For someone like me who is as interested in the process of making films as enjoying the finished product, this was a fascinating documentary. Poor Gilliam - one of our most interesting directors - was destined to fail in this attempt to make Quixote. I hope that one day he gets another chance.
Fairly entertaining indeed as it gives us a rare glimpse into the minutiae of film-making. There is a very limited scope to the film and that is why events must be exagerated to infuse some drama. It could well work as an insight into Terry Gillian's unorthodox style but the fact of the matter remains that the project was doomed by one & just one major ineludible event. And the myth was then blown out of proportion.

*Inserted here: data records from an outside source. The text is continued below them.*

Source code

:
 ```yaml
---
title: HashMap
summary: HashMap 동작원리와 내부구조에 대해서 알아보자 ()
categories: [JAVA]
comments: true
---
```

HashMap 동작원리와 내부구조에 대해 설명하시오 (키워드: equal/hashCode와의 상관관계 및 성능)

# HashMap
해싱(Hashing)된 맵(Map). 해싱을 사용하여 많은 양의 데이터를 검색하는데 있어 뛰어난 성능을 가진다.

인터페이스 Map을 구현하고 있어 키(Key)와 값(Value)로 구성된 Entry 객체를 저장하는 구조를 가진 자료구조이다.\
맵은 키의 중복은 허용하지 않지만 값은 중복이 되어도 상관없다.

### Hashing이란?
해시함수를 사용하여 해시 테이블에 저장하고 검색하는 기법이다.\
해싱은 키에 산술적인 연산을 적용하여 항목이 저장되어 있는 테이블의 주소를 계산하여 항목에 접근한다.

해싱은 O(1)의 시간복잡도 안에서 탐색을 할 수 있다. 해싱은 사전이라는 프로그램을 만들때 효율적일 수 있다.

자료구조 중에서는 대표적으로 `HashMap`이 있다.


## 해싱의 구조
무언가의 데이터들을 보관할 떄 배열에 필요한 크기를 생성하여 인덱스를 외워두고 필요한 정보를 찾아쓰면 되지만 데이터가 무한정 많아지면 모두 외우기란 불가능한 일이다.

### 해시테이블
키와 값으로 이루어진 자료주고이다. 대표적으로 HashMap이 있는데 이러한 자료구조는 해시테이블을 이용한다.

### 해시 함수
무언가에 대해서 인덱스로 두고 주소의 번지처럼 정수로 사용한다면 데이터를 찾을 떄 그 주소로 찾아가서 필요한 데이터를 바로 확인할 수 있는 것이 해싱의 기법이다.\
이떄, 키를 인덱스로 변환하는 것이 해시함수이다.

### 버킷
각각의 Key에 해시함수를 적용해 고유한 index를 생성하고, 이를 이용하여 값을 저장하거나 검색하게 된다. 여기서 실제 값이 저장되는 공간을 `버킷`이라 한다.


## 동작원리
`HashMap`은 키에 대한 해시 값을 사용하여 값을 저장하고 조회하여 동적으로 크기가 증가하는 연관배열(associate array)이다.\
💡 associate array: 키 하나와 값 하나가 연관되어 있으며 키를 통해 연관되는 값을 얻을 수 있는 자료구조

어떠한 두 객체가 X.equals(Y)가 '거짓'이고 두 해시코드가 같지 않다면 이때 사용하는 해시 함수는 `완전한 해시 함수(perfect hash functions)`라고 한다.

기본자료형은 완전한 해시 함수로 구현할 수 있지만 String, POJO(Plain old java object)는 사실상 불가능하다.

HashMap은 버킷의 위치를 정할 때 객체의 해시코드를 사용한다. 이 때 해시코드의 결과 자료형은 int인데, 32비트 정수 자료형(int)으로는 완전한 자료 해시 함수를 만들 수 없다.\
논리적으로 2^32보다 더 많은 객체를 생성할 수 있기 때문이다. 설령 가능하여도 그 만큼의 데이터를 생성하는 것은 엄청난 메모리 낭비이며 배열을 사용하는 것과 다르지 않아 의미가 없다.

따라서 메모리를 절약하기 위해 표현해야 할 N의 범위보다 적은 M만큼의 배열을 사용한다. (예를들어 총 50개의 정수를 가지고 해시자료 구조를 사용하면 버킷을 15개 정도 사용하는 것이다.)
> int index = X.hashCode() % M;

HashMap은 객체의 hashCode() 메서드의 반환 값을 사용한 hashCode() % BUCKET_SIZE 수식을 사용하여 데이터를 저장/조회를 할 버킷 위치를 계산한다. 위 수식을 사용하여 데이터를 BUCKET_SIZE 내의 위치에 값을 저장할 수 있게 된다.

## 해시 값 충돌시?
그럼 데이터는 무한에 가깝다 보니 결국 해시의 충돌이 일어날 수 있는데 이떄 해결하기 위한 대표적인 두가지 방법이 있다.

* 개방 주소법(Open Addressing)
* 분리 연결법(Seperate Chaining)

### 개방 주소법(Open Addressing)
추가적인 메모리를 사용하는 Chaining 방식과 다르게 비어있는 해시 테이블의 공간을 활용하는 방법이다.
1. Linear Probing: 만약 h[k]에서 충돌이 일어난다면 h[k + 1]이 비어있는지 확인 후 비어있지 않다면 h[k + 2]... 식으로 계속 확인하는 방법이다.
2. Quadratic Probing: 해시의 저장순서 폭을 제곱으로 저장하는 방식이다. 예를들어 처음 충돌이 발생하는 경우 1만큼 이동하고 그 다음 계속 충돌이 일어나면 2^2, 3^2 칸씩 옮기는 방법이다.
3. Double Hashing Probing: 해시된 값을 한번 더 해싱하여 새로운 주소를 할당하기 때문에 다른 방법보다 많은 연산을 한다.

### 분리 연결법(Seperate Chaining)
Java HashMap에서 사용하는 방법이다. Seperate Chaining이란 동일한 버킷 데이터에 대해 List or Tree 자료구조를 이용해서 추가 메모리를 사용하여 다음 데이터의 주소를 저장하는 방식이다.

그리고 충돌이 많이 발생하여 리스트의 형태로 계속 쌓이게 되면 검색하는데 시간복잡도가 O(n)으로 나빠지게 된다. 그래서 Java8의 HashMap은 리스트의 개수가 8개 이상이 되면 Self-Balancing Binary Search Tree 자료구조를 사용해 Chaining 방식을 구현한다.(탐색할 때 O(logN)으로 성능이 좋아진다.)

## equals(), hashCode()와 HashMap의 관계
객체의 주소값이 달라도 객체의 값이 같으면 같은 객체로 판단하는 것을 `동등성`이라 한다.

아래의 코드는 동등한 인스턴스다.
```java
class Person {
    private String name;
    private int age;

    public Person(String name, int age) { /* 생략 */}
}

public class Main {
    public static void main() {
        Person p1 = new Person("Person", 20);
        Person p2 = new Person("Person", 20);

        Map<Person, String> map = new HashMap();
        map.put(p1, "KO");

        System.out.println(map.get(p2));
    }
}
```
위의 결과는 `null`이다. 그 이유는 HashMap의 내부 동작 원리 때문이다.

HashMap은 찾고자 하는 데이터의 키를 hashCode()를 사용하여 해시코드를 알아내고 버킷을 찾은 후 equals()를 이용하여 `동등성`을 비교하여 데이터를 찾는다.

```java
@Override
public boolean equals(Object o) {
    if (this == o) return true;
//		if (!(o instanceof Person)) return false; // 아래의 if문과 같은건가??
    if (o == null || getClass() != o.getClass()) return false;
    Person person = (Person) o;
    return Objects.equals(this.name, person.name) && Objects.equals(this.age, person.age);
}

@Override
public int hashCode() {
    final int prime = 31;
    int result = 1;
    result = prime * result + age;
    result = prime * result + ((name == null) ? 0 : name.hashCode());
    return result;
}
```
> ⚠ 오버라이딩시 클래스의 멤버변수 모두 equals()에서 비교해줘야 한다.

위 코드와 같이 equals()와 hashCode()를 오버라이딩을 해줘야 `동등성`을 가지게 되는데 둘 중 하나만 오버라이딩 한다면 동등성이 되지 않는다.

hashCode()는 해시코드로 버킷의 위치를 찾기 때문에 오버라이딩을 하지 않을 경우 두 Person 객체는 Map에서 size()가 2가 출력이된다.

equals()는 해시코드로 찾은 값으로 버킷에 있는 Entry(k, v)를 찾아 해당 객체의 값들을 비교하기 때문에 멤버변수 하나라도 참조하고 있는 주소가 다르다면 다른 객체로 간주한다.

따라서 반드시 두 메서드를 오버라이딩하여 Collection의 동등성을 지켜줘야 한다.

As much as I love the work of Gilliam, seeing his reckless and unfocused approach to directing is always a frustrating experience. This documentary shows just how much went wrong on his attempt to make "The Man Who Killed Don Quixote", but perhaps the biggest obstacle to overcome was Gilliam himself, who seems frustrated with the time and energy it takes to pluck visions from his mind and put them on film.
A powerful account of the trials in contemporary film production pursuits for autonomy despite the ingenuity of circumstance to derail the most planned sequences and shoots. Gilliam is a notorious maverick whose wild visions are hard to pin down into a pragmatic core, yet his scope is vital for the future of cinema. Despite the logistical failure of this vision, I can't help but admire Gilliam more.